# Assignment
Output the data below in full, character for character.

Items from a data source:
◆ ◆ ◆ ◆

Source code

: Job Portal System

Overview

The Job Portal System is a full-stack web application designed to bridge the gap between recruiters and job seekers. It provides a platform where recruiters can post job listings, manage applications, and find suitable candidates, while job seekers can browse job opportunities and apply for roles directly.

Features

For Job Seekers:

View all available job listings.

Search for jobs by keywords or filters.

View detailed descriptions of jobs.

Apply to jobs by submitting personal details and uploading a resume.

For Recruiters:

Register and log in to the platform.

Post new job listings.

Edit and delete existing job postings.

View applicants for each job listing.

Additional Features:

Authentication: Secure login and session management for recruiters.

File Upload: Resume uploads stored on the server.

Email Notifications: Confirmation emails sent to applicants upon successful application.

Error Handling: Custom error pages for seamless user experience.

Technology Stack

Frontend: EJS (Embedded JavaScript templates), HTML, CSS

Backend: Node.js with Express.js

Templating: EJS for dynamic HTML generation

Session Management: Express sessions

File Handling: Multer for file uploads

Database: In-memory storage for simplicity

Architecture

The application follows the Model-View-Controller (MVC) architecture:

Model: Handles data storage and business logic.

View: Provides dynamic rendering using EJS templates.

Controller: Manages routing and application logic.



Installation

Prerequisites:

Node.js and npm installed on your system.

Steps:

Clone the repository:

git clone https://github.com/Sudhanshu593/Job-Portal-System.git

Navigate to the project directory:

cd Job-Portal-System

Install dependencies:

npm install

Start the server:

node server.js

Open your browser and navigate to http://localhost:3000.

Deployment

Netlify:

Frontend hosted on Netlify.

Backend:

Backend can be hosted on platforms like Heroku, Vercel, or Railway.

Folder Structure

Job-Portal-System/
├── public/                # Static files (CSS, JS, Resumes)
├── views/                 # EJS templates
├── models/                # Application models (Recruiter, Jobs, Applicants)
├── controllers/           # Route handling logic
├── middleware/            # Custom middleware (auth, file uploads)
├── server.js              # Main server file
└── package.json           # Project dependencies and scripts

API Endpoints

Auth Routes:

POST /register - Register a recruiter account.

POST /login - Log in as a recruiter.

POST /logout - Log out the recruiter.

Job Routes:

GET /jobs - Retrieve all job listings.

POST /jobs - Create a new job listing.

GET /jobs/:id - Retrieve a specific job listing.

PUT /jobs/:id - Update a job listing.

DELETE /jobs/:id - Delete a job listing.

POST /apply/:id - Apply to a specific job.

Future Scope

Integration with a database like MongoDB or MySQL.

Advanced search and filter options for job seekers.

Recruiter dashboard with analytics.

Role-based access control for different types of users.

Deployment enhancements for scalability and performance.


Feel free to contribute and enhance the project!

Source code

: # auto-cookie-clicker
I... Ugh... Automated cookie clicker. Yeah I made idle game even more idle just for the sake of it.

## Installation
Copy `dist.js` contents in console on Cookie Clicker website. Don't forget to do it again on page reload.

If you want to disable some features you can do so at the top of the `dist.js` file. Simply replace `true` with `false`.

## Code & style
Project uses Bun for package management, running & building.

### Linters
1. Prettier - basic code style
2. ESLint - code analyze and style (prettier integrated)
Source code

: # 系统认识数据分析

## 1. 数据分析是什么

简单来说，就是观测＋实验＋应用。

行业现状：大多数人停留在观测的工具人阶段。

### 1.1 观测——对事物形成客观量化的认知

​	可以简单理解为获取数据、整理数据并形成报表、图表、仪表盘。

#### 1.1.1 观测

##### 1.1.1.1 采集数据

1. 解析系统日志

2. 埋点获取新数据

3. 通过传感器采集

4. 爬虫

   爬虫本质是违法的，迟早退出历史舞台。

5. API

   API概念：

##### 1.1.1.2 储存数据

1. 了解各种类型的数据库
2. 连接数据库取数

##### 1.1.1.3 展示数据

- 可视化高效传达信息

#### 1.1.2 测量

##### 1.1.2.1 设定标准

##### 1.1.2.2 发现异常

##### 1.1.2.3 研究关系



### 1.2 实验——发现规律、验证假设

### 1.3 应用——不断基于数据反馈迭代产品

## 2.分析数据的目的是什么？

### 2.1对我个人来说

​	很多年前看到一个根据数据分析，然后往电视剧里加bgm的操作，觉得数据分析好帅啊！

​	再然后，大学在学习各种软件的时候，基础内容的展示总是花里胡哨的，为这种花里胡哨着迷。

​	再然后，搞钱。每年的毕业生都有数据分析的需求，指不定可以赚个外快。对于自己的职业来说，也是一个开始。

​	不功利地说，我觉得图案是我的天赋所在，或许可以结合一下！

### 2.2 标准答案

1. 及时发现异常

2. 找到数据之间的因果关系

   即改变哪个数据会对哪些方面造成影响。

◆ ◆ ◆ ◆

# Answer to this problem
Source code

: Job Portal System

Overview

The Job Portal System is a full-stack web application designed to bridge the gap between recruiters and job seekers. It provides a platform where recruiters can post job listings, manage applications, and find suitable candidates, while job seekers can browse job opportunities and apply for roles directly.

Features

For Job Seekers:

View all available job listings.

Search for jobs by keywords or filters.

View detailed descriptions of jobs.

Apply to jobs by submitting personal details and uploading a resume.

For Recruiters:

Register and log in to the platform.

Post new job listings.

Edit and delete existing job postings.

View applicants for each job listing.

Additional Features:

Authentication: Secure login and session management for recruiters.

File Upload: Resume uploads stored on the server.

Email Notifications: Confirmation emails sent to applicants upon successful application.

Error Handling: Custom error pages for seamless user experience.

Technology Stack

Frontend: EJS (Embedded JavaScript templates), HTML, CSS

Backend: Node.js with Express.js

Templating: EJS for dynamic HTML generation

Session Management: Express sessions

File Handling: Multer for file uploads

Database: In-memory storage for simplicity

Architecture

The application follows the Model-View-Controller (MVC) architecture:

Model: Handles data storage and business logic.

View: Provides dynamic rendering using EJS templates.

Controller: Manages routing and application logic.



Installation

Prerequisites:

Node.js and npm installed on your system.

Steps:

Clone the repository:

git clone https://github.com/Sudhanshu593/Job-Portal-System.git

Navigate to the project directory:

cd Job-Portal-System

Install dependencies:

npm install

Start the server:

node server.js

Open your browser and navigate to http://localhost:3000.

Deployment

Netlify:

Frontend hosted on Netlify.

Backend:

Backend can be hosted on platforms like Heroku, Vercel, or Railway.

Folder Structure

Job-Portal-System/
├── public/                # Static files (CSS, JS, Resumes)
├── views/                 # EJS templates
├── models/                # Application models (Recruiter, Jobs, Applicants)
├── controllers/           # Route handling logic
├── middleware/            # Custom middleware (auth, file uploads)
├── server.js              # Main server file
└── package.json           # Project dependencies and scripts

API Endpoints

Auth Routes:

POST /register - Register a recruiter account.

POST /login - Log in as a recruiter.

POST /logout - Log out the recruiter.

Job Routes:

GET /jobs - Retrieve all job listings.

POST /jobs - Create a new job listing.

GET /jobs/:id - Retrieve a specific job listing.

PUT /jobs/:id - Update a job listing.

DELETE /jobs/:id - Delete a job listing.

POST /apply/:id - Apply to a specific job.

Future Scope

Integration with a database like MongoDB or MySQL.

Advanced search and filter options for job seekers.

Recruiter dashboard with analytics.

Role-based access control for different types of users.

Deployment enhancements for scalability and performance.


Feel free to contribute and enhance the project!

Source code

: # auto-cookie-clicker
I... Ugh... Automated cookie clicker. Yeah I made idle game even more idle just for the sake of it.

## Installation
Copy `dist.js` contents in console on Cookie Clicker website. Don't forget to do it again on page reload.

If you want to disable some features you can do so at the top of the `dist.js` file. Simply replace `true` with `false`.

## Code & style
Project uses Bun for package management, running & building.

### Linters
1. Prettier - basic code style
2. ESLint - code analyze and style (prettier integrated)
Source code

: # 系统认识数据分析

## 1. 数据分析是什么

简单来说，就是观测＋实验＋应用。

行业现状：大多数人停留在观测的工具人阶段。

### 1.1 观测——对事物形成客观量化的认知

​	可以简单理解为获取数据、整理数据并形成报表、图表、仪表盘。

#### 1.1.1 观测

##### 1.1.1.1 采集数据

1. 解析系统日志

2. 埋点获取新数据

3. 通过传感器采集

4. 爬虫

   爬虫本质是违法的，迟早退出历史舞台。

5. API

   API概念：

##### 1.1.1.2 储存数据

1. 了解各种类型的数据库
2. 连接数据库取数

##### 1.1.1.3 展示数据

- 可视化高效传达信息

#### 1.1.2 测量

##### 1.1.2.1 设定标准

##### 1.1.2.2 发现异常

##### 1.1.2.3 研究关系



### 1.2 实验——发现规律、验证假设

### 1.3 应用——不断基于数据反馈迭代产品

## 2.分析数据的目的是什么？

### 2.1对我个人来说

​	很多年前看到一个根据数据分析，然后往电视剧里加bgm的操作，觉得数据分析好帅啊！

​	再然后，大学在学习各种软件的时候，基础内容的展示总是花里胡哨的，为这种花里胡哨着迷。

​	再然后，搞钱。每年的毕业生都有数据分析的需求，指不定可以赚个外快。对于自己的职业来说，也是一个开始。

​	不功利地说，我觉得图案是我的天赋所在，或许可以结合一下！

### 2.2 标准答案

1. 及时发现异常

2. 找到数据之间的因果关系

   即改变哪个数据会对哪些方面造成影响。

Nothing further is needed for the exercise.